STUDY OF ELECTRON ENERGY DISTRIBUTION AND EXCHANGE IN THERMAL FIELD EMISSION

Abstract

Field emission is a distinct type of electron emission governed exclusively by quantum mechanical effects, notably the tunneling of electrons through a potential barrier into a vacuum. This phenomenon occurs under the influence of intense electric fields, which sufficiently lower the potential barrier at the metal-vacuum interface, allowing electrons to escape from the solid into the vacuum. In this work, we investigate electron emission from the cathode under the combined effects of a strong electric field and elevated temperatures within a vacuum arc. The current density of the emitted electrons was calculated, providing insight into the emission characteristics under these extreme conditions.

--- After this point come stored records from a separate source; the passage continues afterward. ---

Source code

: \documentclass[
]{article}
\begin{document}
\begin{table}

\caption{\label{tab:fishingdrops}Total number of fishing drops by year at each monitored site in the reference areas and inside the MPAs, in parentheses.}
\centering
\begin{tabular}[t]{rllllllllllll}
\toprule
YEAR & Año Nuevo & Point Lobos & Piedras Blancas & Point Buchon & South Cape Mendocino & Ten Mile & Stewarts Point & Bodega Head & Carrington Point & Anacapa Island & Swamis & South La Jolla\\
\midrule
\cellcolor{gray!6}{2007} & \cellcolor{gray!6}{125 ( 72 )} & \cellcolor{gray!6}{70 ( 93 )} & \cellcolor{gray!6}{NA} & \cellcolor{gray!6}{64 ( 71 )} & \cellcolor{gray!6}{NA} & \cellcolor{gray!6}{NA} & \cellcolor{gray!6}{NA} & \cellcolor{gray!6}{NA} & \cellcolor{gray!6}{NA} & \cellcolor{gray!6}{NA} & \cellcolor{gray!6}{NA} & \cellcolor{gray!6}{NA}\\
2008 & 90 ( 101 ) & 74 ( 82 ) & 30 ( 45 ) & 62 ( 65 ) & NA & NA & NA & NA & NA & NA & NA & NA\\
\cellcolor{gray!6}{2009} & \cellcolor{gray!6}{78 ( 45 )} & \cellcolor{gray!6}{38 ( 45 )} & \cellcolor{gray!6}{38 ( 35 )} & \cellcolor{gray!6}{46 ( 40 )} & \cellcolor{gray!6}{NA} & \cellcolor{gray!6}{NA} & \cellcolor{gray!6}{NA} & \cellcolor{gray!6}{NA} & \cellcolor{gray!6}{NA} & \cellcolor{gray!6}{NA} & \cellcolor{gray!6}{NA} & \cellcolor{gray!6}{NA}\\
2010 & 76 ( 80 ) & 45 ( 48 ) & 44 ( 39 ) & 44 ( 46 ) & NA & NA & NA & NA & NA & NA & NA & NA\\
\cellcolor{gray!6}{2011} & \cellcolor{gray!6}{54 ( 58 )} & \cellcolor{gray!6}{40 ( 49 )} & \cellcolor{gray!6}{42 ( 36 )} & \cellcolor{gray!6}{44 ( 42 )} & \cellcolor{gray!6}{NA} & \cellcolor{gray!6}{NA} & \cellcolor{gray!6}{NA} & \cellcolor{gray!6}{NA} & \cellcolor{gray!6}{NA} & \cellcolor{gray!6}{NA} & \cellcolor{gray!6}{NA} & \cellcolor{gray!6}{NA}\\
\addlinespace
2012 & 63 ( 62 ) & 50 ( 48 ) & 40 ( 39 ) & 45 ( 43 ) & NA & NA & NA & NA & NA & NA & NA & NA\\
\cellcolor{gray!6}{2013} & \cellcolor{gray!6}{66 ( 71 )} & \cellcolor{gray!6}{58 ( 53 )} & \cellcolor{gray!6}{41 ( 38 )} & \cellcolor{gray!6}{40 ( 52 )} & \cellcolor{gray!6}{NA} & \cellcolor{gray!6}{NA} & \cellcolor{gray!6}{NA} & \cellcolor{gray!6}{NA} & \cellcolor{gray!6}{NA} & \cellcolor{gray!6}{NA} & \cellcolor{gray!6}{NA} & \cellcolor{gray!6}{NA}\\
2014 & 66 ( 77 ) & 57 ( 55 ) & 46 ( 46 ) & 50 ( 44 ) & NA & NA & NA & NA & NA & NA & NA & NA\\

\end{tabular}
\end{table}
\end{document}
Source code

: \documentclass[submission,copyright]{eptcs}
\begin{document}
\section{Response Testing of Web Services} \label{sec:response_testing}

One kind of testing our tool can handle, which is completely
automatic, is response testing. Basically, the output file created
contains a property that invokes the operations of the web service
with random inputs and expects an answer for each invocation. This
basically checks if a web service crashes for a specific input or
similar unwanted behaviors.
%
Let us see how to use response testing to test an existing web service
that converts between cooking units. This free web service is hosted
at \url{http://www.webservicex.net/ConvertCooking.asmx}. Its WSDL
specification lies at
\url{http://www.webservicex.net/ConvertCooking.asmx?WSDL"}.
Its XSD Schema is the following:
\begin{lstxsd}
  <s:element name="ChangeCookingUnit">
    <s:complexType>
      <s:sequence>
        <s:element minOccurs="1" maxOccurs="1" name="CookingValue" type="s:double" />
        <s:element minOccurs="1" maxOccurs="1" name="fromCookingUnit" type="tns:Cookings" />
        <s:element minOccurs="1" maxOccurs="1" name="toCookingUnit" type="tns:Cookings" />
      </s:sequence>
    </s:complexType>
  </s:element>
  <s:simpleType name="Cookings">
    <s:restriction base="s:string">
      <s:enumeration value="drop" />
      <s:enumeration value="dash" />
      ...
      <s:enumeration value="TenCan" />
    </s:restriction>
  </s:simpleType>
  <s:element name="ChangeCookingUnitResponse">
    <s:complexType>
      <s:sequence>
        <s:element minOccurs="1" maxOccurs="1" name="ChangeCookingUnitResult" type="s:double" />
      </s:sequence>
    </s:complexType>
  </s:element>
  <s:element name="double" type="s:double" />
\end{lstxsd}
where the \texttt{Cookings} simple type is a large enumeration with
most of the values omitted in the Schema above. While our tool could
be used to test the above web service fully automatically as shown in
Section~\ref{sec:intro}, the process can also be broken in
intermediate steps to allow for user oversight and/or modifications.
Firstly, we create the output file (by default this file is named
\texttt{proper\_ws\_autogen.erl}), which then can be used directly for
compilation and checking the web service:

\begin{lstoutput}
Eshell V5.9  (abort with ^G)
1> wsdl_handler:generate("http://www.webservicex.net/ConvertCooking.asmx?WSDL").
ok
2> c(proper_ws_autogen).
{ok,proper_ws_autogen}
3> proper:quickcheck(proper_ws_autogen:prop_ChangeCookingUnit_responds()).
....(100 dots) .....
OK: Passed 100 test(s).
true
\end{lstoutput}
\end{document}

Additionally, the Nottingham effect is considered, wherein electron emission may result in either heating or cooling of the cathode. This outcome depends on the inversion temperature and the energy balance between the emitted and replacement electrons. The energy exchange associated with this process in a vacuum arc can lead to high-localized energy transfer rates, presenting potential applications in direct thermal-to-electrical energy conversion. Furthermore, we analyzed the influence of the material’s work function on the emission process. Our findings reveal that even small variations in the work function significantly affect the emission behavior. Such changes can result in the melting and evaporation of the cathodic and/or anodic material, thereby supplying the necessary material for sustained current transport.